Top of Information given

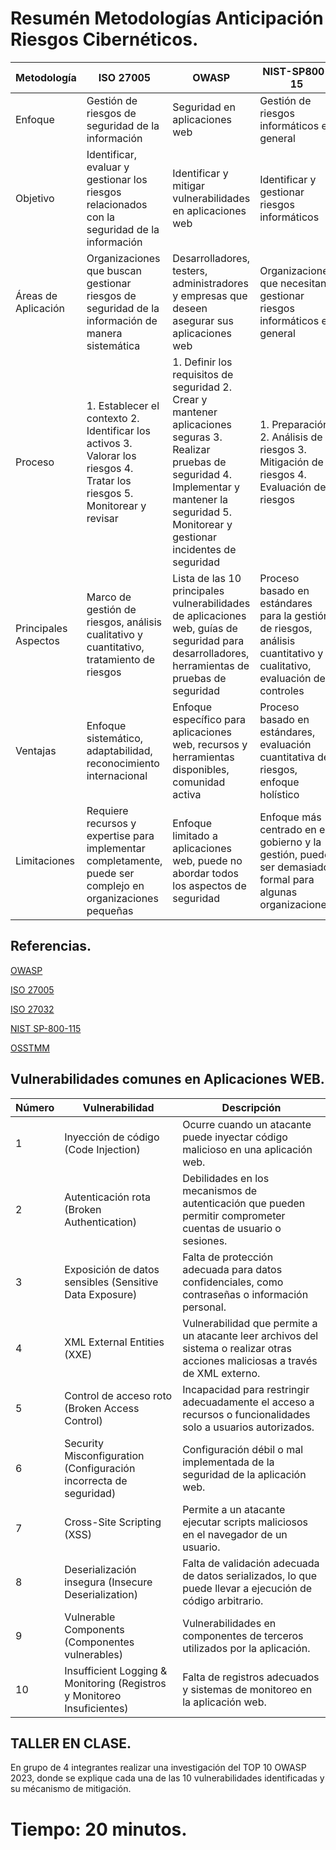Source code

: # Resumén Metodologías Anticipación Riesgos Cibernéticos.

| Metodología | ISO 27005                                   | OWASP                                        | NIST-SP800-15                               | OSTMM                                      | ISO 27032                                  |
|-------------|--------------------------------------------|----------------------------------------------|---------------------------------------------|--------------------------------------------|-------------------------------------------|
| Enfoque     | Gestión de riesgos de seguridad de la información | Seguridad en aplicaciones web                | Gestión de riesgos informáticos en general | Pruebas de seguridad en sistemas operativos | Seguridad cibernética en redes y sistemas |
| Objetivo    | Identificar, evaluar y gestionar los riesgos relacionados con la seguridad de la información | Identificar y mitigar vulnerabilidades en aplicaciones web | Identificar y gestionar riesgos informáticos | Realizar pruebas de penetración y evaluación de seguridad en sistemas operativos | Proporcionar directrices y recomendaciones para la seguridad cibernética en redes y sistemas |
| Áreas de Aplicación | Organizaciones que buscan gestionar riesgos de seguridad de la información de manera sistemática | Desarrolladores, testers, administradores y empresas que deseen asegurar sus aplicaciones web | Organizaciones que necesitan gestionar riesgos informáticos en general | Empresas que necesitan evaluar y mejorar la seguridad de sus sistemas operativos | Organizaciones que buscan proteger sus redes y sistemas contra ciberataques |
| Proceso     | 1. Establecer el contexto 2. Identificar los activos 3. Valorar los riesgos 4. Tratar los riesgos 5. Monitorear y revisar | 1. Definir los requisitos de seguridad 2. Crear y mantener aplicaciones seguras 3. Realizar pruebas de seguridad 4. Implementar y mantener la seguridad 5. Monitorear y gestionar incidentes de seguridad | 1. Preparación 2. Análisis de riesgos 3. Mitigación de riesgos 4. Evaluación de riesgos | 1. Inventario y evaluación de la infraestructura 2. Análisis de amenazas y vulnerabilidades 3. Pruebas de seguridad 4. Implementación de controles de seguridad 5. Monitoreo y revisión continua | 1. Identificación de activos 2. Evaluación de riesgos 3. Implementación de medidas de seguridad 4. Monitoreo y mejora continua |
| Principales Aspectos | Marco de gestión de riesgos, análisis cualitativo y cuantitativo, tratamiento de riesgos | Lista de las 10 principales vulnerabilidades de aplicaciones web, guías de seguridad para desarrolladores, herramientas de pruebas de seguridad | Proceso basado en estándares para la gestión de riesgos, análisis cuantitativo y cualitativo, evaluación de controles | Metodología para pruebas de seguridad en sistemas operativos, evaluación de riesgos, implementación de controles | Directrices para la seguridad cibernética, evaluación de riesgos, implementación de medidas de seguridad, gestión de incidentes |
| Ventajas    | Enfoque sistemático, adaptabilidad, reconocimiento internacional | Enfoque específico para aplicaciones web, recursos y herramientas disponibles, comunidad activa | Proceso basado en estándares, evaluación cuantitativa de riesgos, enfoque holístico | Enfoque específico para sistemas operativos, enfoque práctico y técnico, guía detallada | Enfoque integral para la seguridad cibernética, directrices claras y concisas, orientación para la gestión de incidentes |
| Limitaciones| Requiere recursos y expertise para implementar completamente, puede ser complejo en organizaciones pequeñas | Enfoque limitado a aplicaciones web, puede no abordar todos los aspectos de seguridad | Enfoque más centrado en el gobierno y la gestión, puede ser demasiado formal para algunas organizaciones | Enfoque específico para sistemas operativos, puede no ser adecuado para entornos heterogéneos | Enfoque limitado a la seguridad cibernética, puede no cubrir todos los aspectos de la seguridad de la información |


## Referencias.


[OWASP](https://owasp.org/www-chapter-bogota/ "Título del enlace")

[ISO 27005](https://es.wikipedia.org/wiki/ISO/IEC_27005](https://www.linkedin.com/pulse/las-5-claves-para-entender-y-aplicar-la-isoiec/?originalSubdomain=es)https://www.linkedin.com/pulse/las-5-claves-para-entender-y-aplicar-la-isoiec/?originalSubdomain=es
"Título del enlace")

[ISO 27032](https://www.isecauditors.com/consultoria-csf-iso-27032
"Título del enlace")

[NIST SP-800-115]( https://www.nist.gov/privacy-framework/nist-sp-800-115
"Título del enlace")

[OSSTMM]( https://www.ciberseguridad.eus/ciberpedia/vulnerabilidades/open-source-security-testing-methodology-manual-osstmm#:~:text=%C2%BFQu%C3%A9%20es%3F,de%20la%20seguridad%20operativa%20real)


## Vulnerabilidades comunes en Aplicaciones WEB. 


| Número | Vulnerabilidad                                     | Descripción                                                                                                     |
|--------|----------------------------------------------------|-----------------------------------------------------------------------------------------------------------------|
| 1      | Inyección de código (Code Injection)               | Ocurre cuando un atacante puede inyectar código malicioso en una aplicación web.                                 |
| 2      | Autenticación rota (Broken Authentication)         | Debilidades en los mecanismos de autenticación que pueden permitir comprometer cuentas de usuario o sesiones.    |
| 3      | Exposición de datos sensibles (Sensitive Data Exposure) | Falta de protección adecuada para datos confidenciales, como contraseñas o información personal.              |
| 4      | XML External Entities (XXE)                        | Vulnerabilidad que permite a un atacante leer archivos del sistema o realizar otras acciones maliciosas a través de XML externo. |
| 5      | Control de acceso roto (Broken Access Control)     | Incapacidad para restringir adecuadamente el acceso a recursos o funcionalidades solo a usuarios autorizados.   |
| 6      | Security Misconfiguration (Configuración incorrecta de seguridad) | Configuración débil o mal implementada de la seguridad de la aplicación web.                                   |
| 7      | Cross-Site Scripting (XSS)                         | Permite a un atacante ejecutar scripts maliciosos en el navegador de un usuario.                                |
| 8      | Deserialización insegura (Insecure Deserialization) | Falta de validación adecuada de datos serializados, lo que puede llevar a ejecución de código arbitrario.       |
| 9      | Vulnerable Components (Componentes vulnerables)    | Vulnerabilidades en componentes de terceros utilizados por la aplicación.                                       |
| 10     | Insufficient Logging & Monitoring (Registros y Monitoreo Insuficientes) | Falta de registros adecuados y sistemas de monitoreo en la aplicación web.                                    |





## TALLER EN CLASE.

En grupo de 4 integrantes realizar una investigación del TOP 10 OWASP 2023, donde se explique cada una de las 10 vulnerabilidades identificadas y su mécanismo de mitigación. 

# Tiempo: 20 minutos.


##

Bottom of Information given

**Exercise**
Scan the material for the string "OWASP". Copy each line where it appears.

**Solution for this problem**
| Metodología | ISO 27005                                   | OWASP                                        | NIST-SP800-15                               | OSTMM                                      | ISO 27032                                  |
[OWASP](https://owasp.org/www-chapter-bogota/ "Título del enlace")
En grupo de 4 integrantes realizar una investigación del TOP 10 OWASP 2023, donde se explique cada una de las 10 vulnerabilidades identificadas y su mécanismo de mitigación. 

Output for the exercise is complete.